Apparently, most Catholics never deal with these questions. I hope that it’s a larger problem out in the broader world than it is here in the German-Catholic ghetto at the extreme north of the Cincinnati Archdiocese. I say that based solely upon a single anecdote. I knew a woman who moved into the area and converted to Catholicism. She was a lovely lady. A few years after her conversion, she changed jobs and moved to a nearby city—not a big city, mind you, one with a population of about 20,000. A year or two after her move, I ran into her at a pilgrimage. She shared that she missed the faith of the people from our area. People in the city are as likely as not to say, “I’m Catholic, but . . . .” That little three letter conjunction, which is intended to signal high-minded independent thought, so much more instead.
What prompted all of this is an examination of survey results.

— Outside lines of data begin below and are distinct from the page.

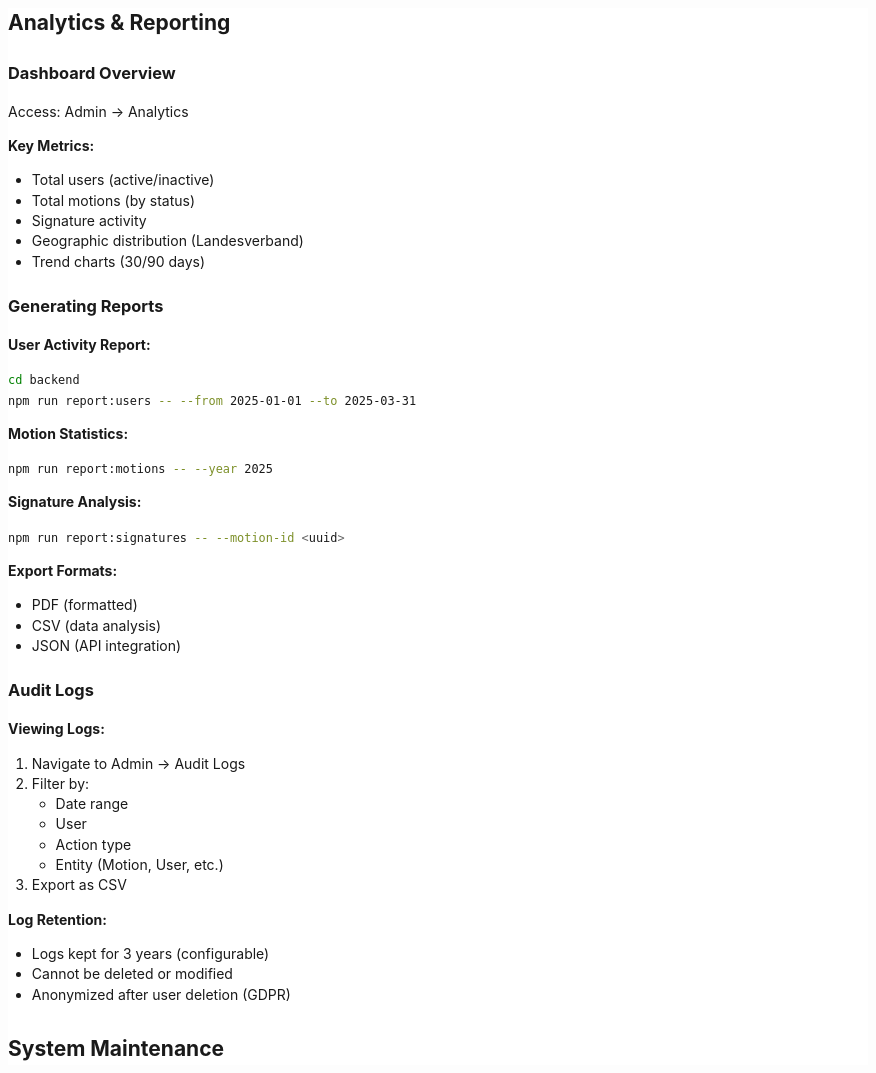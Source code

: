 ## Analytics & Reporting

### Dashboard Overview

Access: Admin → Analytics

**Key Metrics:**
- Total users (active/inactive)
- Total motions (by status)
- Signature activity
- Geographic distribution (Landesverband)
- Trend charts (30/90 days)

### Generating Reports

**User Activity Report:**
```bash
cd backend
npm run report:users -- --from 2025-01-01 --to 2025-03-31
```

**Motion Statistics:**
```bash
npm run report:motions -- --year 2025
```

**Signature Analysis:**
```bash
npm run report:signatures -- --motion-id <uuid>
```

**Export Formats:**
- PDF (formatted)
- CSV (data analysis)
- JSON (API integration)

### Audit Logs

**Viewing Logs:**
1. Navigate to Admin → Audit Logs
2. Filter by:
   - Date range
   - User
   - Action type
   - Entity (Motion, User, etc.)
3. Export as CSV

**Log Retention:**
- Logs kept for 3 years (configurable)
- Cannot be deleted or modified
- Anonymized after user deletion (GDPR)

## System Maintenance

The American Religious Identification Survey 2008 results have been in the news recently, mostly for noting an increase in those claiming no religion whatsoever. About a year ago, in February 2008, it was the results of the Pew Forum U. S. Religious Landscape Survey, which made waves in Catholic media for noting that 32% of U.S. residents who were raised Catholic no longer consider themselves Catholic. God only knows how many more still call themselves Catholic, although they functionally ceased being Catholic long ago. Finally, there was the Survey of Religion and Politics conducted by the University of Akron dealing with voting patterns in the presidential election. All three are available on-line.
If the Catholic Church is known for anything in the United States, it would be for it’s staunch opposition to abortion. And yet, among individual Catholics, 48% think that abortion should be legal in all or most cases, and only 45% think that abortion should be illegal in most or all cases. The majority of Catholics, it would appear, are pro-choice, even though the Church calls abortion an intrinsic evil.

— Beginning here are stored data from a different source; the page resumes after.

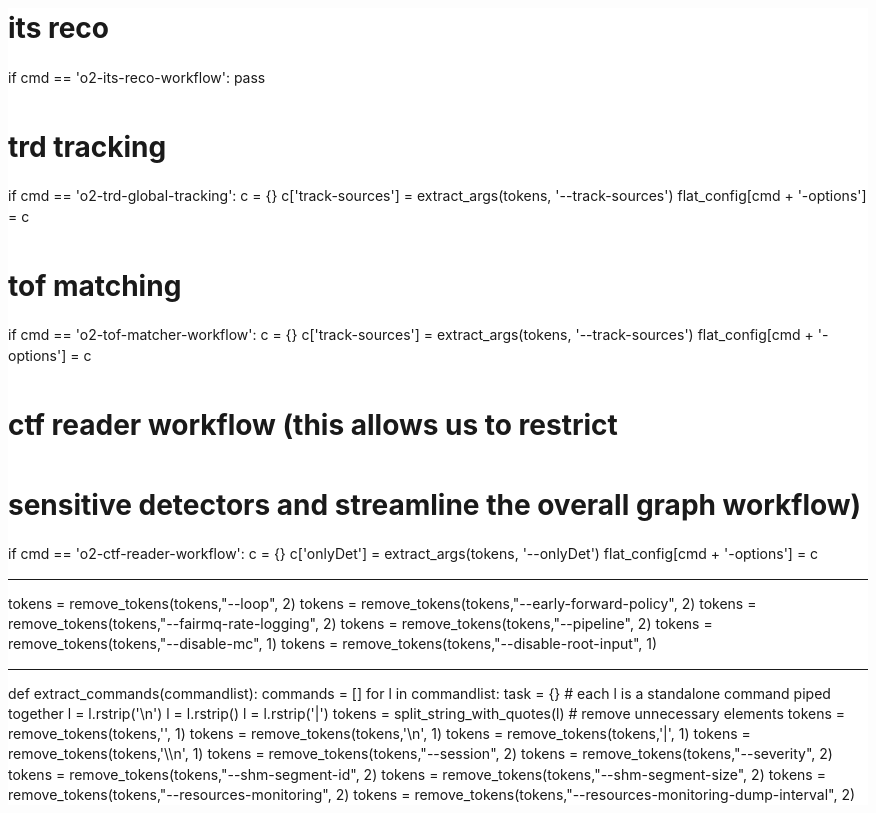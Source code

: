 # its reco
if cmd == 'o2-its-reco-workflow':
    pass

# trd tracking
if cmd == 'o2-trd-global-tracking':
    c = {}
    c['track-sources'] = extract_args(tokens, '--track-sources')
    flat_config[cmd + '-options'] = c

# tof matching
if cmd == 'o2-tof-matcher-workflow':
    c = {}
    c['track-sources'] = extract_args(tokens, '--track-sources')
    flat_config[cmd + '-options'] = c

# ctf reader workflow (this allows us to restrict
# sensitive detectors and streamline the overall graph workflow)
if cmd == 'o2-ctf-reader-workflow':
    c = {}
    c['onlyDet'] = extract_args(tokens, '--onlyDet')
    flat_config[cmd + '-options'] = c

---

tokens = remove_tokens(tokens,"--loop", 2)
    tokens = remove_tokens(tokens,"--early-forward-policy", 2)
    tokens = remove_tokens(tokens,"--fairmq-rate-logging", 2)
    tokens = remove_tokens(tokens,"--pipeline", 2)
    tokens = remove_tokens(tokens,"--disable-mc", 1)
    tokens = remove_tokens(tokens,"--disable-root-input", 1)

---

def extract_commands(commandlist):
    commands = []
    for l in commandlist:
        task = {}
        # each l is a standalone command piped together
        l = l.rstrip('\n')
        l = l.rstrip()
        l = l.rstrip('|')
        tokens = split_string_with_quotes(l)
        # remove unnecessary elements
        tokens = remove_tokens(tokens,'', 1)
        tokens = remove_tokens(tokens,'\n', 1)
        tokens = remove_tokens(tokens,'|', 1)
        tokens = remove_tokens(tokens,'\\\n', 1)
        tokens = remove_tokens(tokens,"--session", 2)
        tokens = remove_tokens(tokens,"--severity", 2)
        tokens = remove_tokens(tokens,"--shm-segment-id", 2)
        tokens = remove_tokens(tokens,"--shm-segment-size", 2)
        tokens = remove_tokens(tokens,"--resources-monitoring", 2)
        tokens = remove_tokens(tokens,"--resources-monitoring-dump-interval", 2)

What about God? 93% of Catholics are absolutely or fairly certain that God exists, but only 60% believe in a personal God (in the Akron study the figure is a mere 41.9%!). That means that 40% of Catholics either don’t believe in God or believe that God is an impersonal force. It’s not a question covered by the survey, but I can’t help but wonder how those 40% view the divinity of Jesus, whom Catholics profess in the Creed to be “the only Son of God eternally begotten of the Father, God from God, Light from Light, true God from true God.”
There are some inconsistencies in the numbers. Only 70% of Catholics believe in life after death, but 82% believe in heaven. The disparity must come from those who believe the souls in heaven are dead.
Not surprising is the statistic that most Catholics rarely read their Bible. A third of Catholics never read their Bible. Another third read scripture either seldom or several times a year.
The University of Akron study divided Catholics into three categories: Traditionalist, Centrist, and Modernist. When I first read those divisions, I assumed that I would fall within the Centrist division. I am certainly not a Modernist, and I don’t reject the Second Vatican Council. I was surprised to see that a higher percentage of Traditionalist Catholics voted for Obama than Centrist Catholics (surprised because of Obama’s support for abortion and the Catholic Church’s opposition). Even among Traditionalist non-Latino Catholics, weekly worship attendance (one of the precepts of the Church) and belief in a personal god are less than total at 89.4% and 72.9% respectively. The numbers for Centrist Catholics are much worse.
These kinds of numbers are a temptation to despair. Although 24% of the American population identifies itself as Catholic, many (most?) don’t really mean what they say. It’s hard to say whether all these muddled souls are willfully dissenting from Church teaching, or are just ignorant products of poor catechesis. It is clear that the Church in America has some work to do.